Analysis of genetic factors associated with nitric oxide production in mice.

Abstract

Different mouse strains possessing the Nramp1r allele, which were theoretically expected to have relatively high nitric oxide (NO) production after cytokine stimulation, were used to analyze the genetic factors associated with NO production. After gamma interferon and lipopolysaccharide stimulation, the strains NZB/N, DBA/2N, AKR/N, and A/J showed significantly low NO production; NJL, 129/J, MOG, SJL/J, CBA/N, and NOD/Shi had moderate amounts; and C3H/He and SPR had the highest levels as compared to the other mice.
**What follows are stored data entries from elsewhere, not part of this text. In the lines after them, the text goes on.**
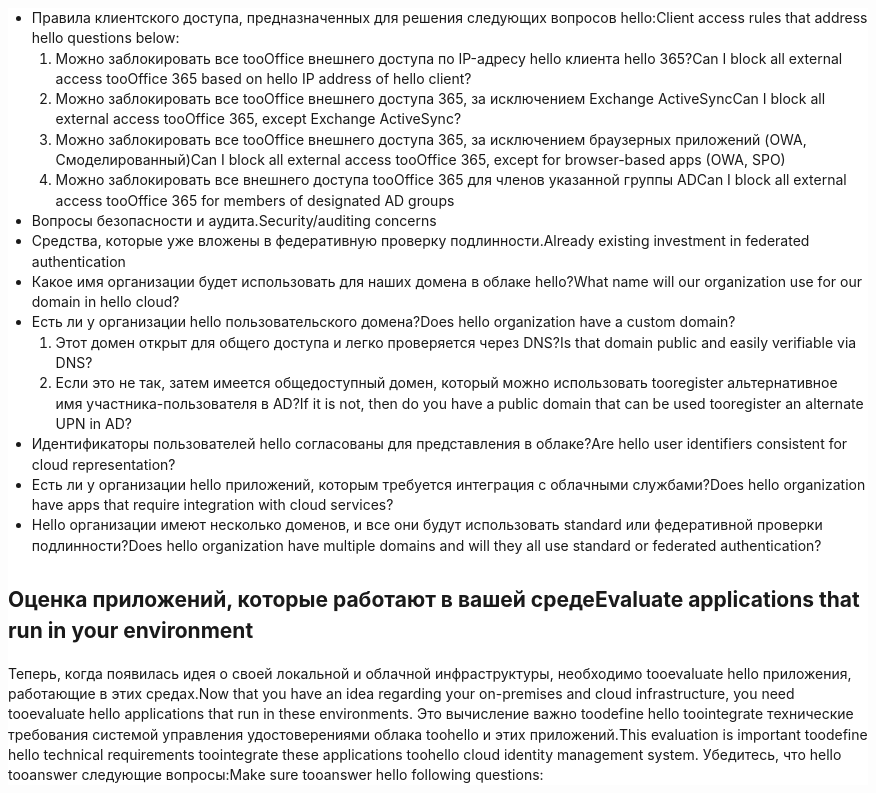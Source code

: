   * <span data-ttu-id="47825-153">Правила клиентского доступа, предназначенных для решения следующих вопросов hello:</span><span class="sxs-lookup"><span data-stu-id="47825-153">Client access rules that address hello questions below:</span></span>
    1. <span data-ttu-id="47825-154">Можно заблокировать все tooOffice внешнего доступа по IP-адресу hello клиента hello 365?</span><span class="sxs-lookup"><span data-stu-id="47825-154">Can I block all external access tooOffice 365 based on hello IP address of hello client?</span></span>
    2. <span data-ttu-id="47825-155">Можно заблокировать все tooOffice внешнего доступа 365, за исключением Exchange ActiveSync</span><span class="sxs-lookup"><span data-stu-id="47825-155">Can I block all external access tooOffice 365, except Exchange ActiveSync?</span></span>
    3. <span data-ttu-id="47825-156">Можно заблокировать все tooOffice внешнего доступа 365, за исключением браузерных приложений (OWA, Смоделированный)</span><span class="sxs-lookup"><span data-stu-id="47825-156">Can I block all external access tooOffice 365, except for browser-based apps (OWA, SPO)</span></span>
    4. <span data-ttu-id="47825-157">Можно заблокировать все внешнего доступа tooOffice 365 для членов указанной группы AD</span><span class="sxs-lookup"><span data-stu-id="47825-157">Can I block all external access tooOffice 365 for members of designated AD groups</span></span>
* <span data-ttu-id="47825-158">Вопросы безопасности и аудита.</span><span class="sxs-lookup"><span data-stu-id="47825-158">Security/auditing concerns</span></span>
* <span data-ttu-id="47825-159">Средства, которые уже вложены в федеративную проверку подлинности.</span><span class="sxs-lookup"><span data-stu-id="47825-159">Already existing investment in federated authentication</span></span>
* <span data-ttu-id="47825-160">Какое имя организации будет использовать для наших домена в облаке hello?</span><span class="sxs-lookup"><span data-stu-id="47825-160">What name will our organization use for our domain in hello cloud?</span></span>
* <span data-ttu-id="47825-161">Есть ли у организации hello пользовательского домена?</span><span class="sxs-lookup"><span data-stu-id="47825-161">Does hello organization have a custom domain?</span></span>
  1. <span data-ttu-id="47825-162">Этот домен открыт для общего доступа и легко проверяется через DNS?</span><span class="sxs-lookup"><span data-stu-id="47825-162">Is that domain public and easily verifiable via DNS?</span></span>
  2. <span data-ttu-id="47825-163">Если это не так, затем имеется общедоступный домен, который можно использовать tooregister альтернативное имя участника-пользователя в AD?</span><span class="sxs-lookup"><span data-stu-id="47825-163">If it is not, then do you have a public domain that can be used tooregister an alternate UPN in AD?</span></span>
* <span data-ttu-id="47825-164">Идентификаторы пользователей hello согласованы для представления в облаке?</span><span class="sxs-lookup"><span data-stu-id="47825-164">Are hello user identifiers consistent for cloud representation?</span></span> 
* <span data-ttu-id="47825-165">Есть ли у организации hello приложений, которым требуется интеграция с облачными службами?</span><span class="sxs-lookup"><span data-stu-id="47825-165">Does hello organization have apps that require integration with cloud services?</span></span>
* <span data-ttu-id="47825-166">Hello организации имеют несколько доменов, и все они будут использовать standard или федеративной проверки подлинности?</span><span class="sxs-lookup"><span data-stu-id="47825-166">Does hello organization have multiple domains and will they all use standard or federated authentication?</span></span>

## <a name="evaluate-applications-that-run-in-your-environment"></a><span data-ttu-id="47825-167">Оценка приложений, которые работают в вашей среде</span><span class="sxs-lookup"><span data-stu-id="47825-167">Evaluate applications that run in your environment</span></span>
<span data-ttu-id="47825-168">Теперь, когда появилась идея о своей локальной и облачной инфраструктуры, необходимо tooevaluate hello приложения, работающие в этих средах.</span><span class="sxs-lookup"><span data-stu-id="47825-168">Now that you have an idea regarding your on-premises and cloud infrastructure, you need tooevaluate hello applications that run in these environments.</span></span> <span data-ttu-id="47825-169">Это вычисление важно toodefine hello toointegrate технические требования системой управления удостоверениями облака toohello и этих приложений.</span><span class="sxs-lookup"><span data-stu-id="47825-169">This evaluation is important toodefine hello technical requirements toointegrate these applications toohello cloud identity management system.</span></span> <span data-ttu-id="47825-170">Убедитесь, что hello tooanswer следующие вопросы:</span><span class="sxs-lookup"><span data-stu-id="47825-170">Make sure tooanswer hello following questions:</span></span>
The F1 progeny of A/J x C3H/He and AKR/N x C3H/He showed significantly higher NO production, whereas the F1 progeny of DBA/2N x C3H/He produced a relatively low amount. Furthermore, the backcross progeny from their F1 showed variations in NO production, and therefore it was speculated that the regulation of NO production is polygenic. Genetic typing experiments related to the NO production in the backcross progeny demonstrated significant deviations to some genetic microsatellite markers. Sequencing of the iNOS promoter regions of the Nramp1r strains to examine the relationship with NO production revealed that MOG and SPR strains had substitutions within the NF-kappaB and the gamma-IRE transcription binding factor, respectively.